(Supplied entries Opens)

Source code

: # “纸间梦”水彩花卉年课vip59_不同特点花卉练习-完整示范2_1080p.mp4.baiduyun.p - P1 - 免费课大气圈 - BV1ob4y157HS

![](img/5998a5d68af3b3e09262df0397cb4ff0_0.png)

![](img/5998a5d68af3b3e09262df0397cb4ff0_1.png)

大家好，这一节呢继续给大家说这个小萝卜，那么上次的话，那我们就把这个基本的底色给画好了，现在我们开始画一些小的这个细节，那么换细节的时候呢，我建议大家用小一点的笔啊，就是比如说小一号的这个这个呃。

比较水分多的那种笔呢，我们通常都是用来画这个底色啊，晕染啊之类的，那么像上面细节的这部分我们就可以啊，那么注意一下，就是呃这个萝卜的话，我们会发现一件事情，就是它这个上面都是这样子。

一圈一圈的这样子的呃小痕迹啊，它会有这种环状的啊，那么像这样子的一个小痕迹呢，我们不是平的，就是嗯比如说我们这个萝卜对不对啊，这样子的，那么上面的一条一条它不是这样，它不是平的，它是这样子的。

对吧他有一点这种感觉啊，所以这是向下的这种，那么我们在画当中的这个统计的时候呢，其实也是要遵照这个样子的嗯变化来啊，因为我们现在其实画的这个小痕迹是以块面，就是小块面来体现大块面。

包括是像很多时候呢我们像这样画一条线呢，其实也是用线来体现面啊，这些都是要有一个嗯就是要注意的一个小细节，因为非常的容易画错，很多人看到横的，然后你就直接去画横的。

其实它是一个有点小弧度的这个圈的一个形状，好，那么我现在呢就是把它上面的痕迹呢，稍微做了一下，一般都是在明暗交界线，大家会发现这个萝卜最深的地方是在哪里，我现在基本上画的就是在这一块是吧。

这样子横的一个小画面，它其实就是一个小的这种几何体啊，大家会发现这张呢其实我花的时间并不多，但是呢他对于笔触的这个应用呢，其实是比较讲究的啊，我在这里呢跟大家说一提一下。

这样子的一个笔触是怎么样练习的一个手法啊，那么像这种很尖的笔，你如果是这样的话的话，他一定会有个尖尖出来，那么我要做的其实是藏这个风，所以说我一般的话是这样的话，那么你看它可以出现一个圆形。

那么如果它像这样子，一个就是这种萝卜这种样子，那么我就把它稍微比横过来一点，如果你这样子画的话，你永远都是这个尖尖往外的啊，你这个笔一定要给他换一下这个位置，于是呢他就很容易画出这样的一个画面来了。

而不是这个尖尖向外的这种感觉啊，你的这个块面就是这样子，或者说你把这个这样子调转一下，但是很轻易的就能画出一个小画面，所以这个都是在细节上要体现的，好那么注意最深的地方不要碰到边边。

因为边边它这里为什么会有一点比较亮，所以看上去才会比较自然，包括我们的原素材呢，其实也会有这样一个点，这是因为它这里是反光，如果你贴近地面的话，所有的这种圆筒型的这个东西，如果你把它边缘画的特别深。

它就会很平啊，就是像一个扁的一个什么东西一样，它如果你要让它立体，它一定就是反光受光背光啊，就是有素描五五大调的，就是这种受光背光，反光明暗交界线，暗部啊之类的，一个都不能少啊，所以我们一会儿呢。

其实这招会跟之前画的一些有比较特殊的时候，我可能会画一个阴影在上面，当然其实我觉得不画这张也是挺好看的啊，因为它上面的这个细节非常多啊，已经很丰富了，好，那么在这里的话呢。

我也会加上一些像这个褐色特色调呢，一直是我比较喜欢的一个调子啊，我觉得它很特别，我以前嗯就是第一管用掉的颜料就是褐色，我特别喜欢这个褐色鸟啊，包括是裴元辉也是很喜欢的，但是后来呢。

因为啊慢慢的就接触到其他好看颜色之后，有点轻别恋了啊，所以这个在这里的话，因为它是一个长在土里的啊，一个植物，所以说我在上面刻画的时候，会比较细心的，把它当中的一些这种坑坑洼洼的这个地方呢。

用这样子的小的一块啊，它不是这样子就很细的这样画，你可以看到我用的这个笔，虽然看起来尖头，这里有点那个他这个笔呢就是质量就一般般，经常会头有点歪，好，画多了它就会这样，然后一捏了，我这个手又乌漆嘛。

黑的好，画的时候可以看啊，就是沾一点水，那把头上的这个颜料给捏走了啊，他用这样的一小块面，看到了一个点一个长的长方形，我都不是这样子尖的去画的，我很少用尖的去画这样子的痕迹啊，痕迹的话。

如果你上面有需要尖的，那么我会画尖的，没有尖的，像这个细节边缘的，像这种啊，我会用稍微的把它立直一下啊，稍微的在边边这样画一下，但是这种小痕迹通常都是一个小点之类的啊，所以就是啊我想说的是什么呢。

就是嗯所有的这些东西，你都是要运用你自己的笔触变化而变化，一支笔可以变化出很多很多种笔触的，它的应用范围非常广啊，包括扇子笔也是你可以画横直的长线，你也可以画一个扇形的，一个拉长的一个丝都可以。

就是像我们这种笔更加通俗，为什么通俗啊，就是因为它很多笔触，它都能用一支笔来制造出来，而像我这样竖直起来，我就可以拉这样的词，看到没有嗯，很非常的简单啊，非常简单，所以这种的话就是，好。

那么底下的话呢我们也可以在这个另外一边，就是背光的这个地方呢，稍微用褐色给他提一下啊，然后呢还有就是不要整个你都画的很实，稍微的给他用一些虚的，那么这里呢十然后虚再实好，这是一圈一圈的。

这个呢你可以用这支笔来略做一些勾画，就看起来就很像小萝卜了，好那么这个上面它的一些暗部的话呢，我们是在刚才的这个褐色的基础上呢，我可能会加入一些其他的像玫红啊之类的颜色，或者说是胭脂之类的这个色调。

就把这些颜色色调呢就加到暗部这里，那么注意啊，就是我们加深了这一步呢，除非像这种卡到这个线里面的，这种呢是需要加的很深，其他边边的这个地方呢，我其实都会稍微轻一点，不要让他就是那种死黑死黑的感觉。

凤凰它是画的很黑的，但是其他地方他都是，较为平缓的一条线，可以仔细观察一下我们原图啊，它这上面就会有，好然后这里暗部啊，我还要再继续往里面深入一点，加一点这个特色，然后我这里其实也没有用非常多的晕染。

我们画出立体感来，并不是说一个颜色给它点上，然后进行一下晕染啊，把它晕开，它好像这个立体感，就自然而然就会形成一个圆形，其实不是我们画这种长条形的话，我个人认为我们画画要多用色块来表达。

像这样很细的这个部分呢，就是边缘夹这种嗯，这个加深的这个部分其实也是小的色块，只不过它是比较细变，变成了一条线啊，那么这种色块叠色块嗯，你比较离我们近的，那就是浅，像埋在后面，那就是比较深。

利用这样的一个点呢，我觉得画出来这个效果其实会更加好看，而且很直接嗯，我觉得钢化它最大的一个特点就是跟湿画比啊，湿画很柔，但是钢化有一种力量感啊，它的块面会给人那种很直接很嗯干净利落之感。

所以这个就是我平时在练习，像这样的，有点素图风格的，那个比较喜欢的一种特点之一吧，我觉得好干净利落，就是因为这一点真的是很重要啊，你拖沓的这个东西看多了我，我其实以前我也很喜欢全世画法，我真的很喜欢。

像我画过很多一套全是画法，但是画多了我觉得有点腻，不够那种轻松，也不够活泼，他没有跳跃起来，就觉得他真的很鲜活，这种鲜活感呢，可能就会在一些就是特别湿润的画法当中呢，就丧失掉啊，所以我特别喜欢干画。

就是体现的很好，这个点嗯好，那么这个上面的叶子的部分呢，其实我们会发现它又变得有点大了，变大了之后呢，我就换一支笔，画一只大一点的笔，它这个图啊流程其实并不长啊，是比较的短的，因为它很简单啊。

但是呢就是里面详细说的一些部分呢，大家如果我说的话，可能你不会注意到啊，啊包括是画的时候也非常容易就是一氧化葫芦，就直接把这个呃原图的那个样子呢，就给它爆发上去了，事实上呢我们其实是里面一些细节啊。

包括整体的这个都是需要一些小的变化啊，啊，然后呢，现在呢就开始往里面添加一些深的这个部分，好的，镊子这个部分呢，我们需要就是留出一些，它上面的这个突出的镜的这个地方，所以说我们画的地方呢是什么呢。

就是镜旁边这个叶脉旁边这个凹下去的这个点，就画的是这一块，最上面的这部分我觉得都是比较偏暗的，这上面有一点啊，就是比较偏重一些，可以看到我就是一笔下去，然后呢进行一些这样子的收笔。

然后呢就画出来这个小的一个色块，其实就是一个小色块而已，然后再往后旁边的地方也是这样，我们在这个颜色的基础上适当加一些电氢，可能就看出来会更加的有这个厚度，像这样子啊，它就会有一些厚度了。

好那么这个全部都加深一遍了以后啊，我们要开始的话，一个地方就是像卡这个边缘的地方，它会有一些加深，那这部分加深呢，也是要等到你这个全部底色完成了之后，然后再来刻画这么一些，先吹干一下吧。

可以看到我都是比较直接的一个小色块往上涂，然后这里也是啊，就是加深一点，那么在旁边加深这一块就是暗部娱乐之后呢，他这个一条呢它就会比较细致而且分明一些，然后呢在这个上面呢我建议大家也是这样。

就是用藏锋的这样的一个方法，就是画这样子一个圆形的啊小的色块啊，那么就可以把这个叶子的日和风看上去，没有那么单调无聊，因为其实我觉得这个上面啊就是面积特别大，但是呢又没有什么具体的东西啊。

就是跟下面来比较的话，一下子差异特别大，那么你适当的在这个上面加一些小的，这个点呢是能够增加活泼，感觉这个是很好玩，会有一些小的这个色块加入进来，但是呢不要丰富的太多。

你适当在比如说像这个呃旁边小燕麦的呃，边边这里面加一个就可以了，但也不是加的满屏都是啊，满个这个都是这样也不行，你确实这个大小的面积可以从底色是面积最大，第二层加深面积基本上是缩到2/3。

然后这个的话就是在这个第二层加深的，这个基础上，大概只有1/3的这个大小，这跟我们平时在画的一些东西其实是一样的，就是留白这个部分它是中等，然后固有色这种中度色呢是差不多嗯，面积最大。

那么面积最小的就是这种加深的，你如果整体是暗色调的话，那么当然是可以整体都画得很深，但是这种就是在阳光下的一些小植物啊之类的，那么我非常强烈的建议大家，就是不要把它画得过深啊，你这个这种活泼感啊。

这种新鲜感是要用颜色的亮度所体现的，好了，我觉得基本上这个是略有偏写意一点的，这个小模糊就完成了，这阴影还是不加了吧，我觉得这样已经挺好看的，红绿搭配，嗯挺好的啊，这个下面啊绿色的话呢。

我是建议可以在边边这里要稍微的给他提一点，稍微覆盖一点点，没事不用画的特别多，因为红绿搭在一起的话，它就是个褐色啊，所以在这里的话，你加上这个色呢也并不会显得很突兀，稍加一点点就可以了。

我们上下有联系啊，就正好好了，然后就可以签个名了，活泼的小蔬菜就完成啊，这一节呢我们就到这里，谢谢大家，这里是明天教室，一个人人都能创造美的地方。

(Supplied entries Closes)

■ Task statement
Copy the records above exactly, beginning at the line that contains "就是像我们这种笔更加通俗，为" and stopping after the line that contains "凤凰它是画的很黑的，但是其他".

■ Output
就是像我们这种笔更加通俗，为什么通俗啊，就是因为它很多笔触，它都能用一支笔来制造出来，而像我这样竖直起来，我就可以拉这样的词，看到没有嗯，很非常的简单啊，非常简单，所以这种的话就是，好。

那么底下的话呢我们也可以在这个另外一边，就是背光的这个地方呢，稍微用褐色给他提一下啊，然后呢还有就是不要整个你都画的很实，稍微的给他用一些虚的，那么这里呢十然后虚再实好，这是一圈一圈的。

这个呢你可以用这支笔来略做一些勾画，就看起来就很像小萝卜了，好那么这个上面它的一些暗部的话呢，我们是在刚才的这个褐色的基础上呢，我可能会加入一些其他的像玫红啊之类的颜色，或者说是胭脂之类的这个色调。

就把这些颜色色调呢就加到暗部这里，那么注意啊，就是我们加深了这一步呢，除非像这种卡到这个线里面的，这种呢是需要加的很深，其他边边的这个地方呢，我其实都会稍微轻一点，不要让他就是那种死黑死黑的感觉。

凤凰它是画的很黑的，但是其他地方他都是，较为平缓的一条线，可以仔细观察一下我们原图啊，它这上面就会有，好然后这里暗部啊，我还要再继续往里面深入一点，加一点这个特色，然后我这里其实也没有用非常多的晕染。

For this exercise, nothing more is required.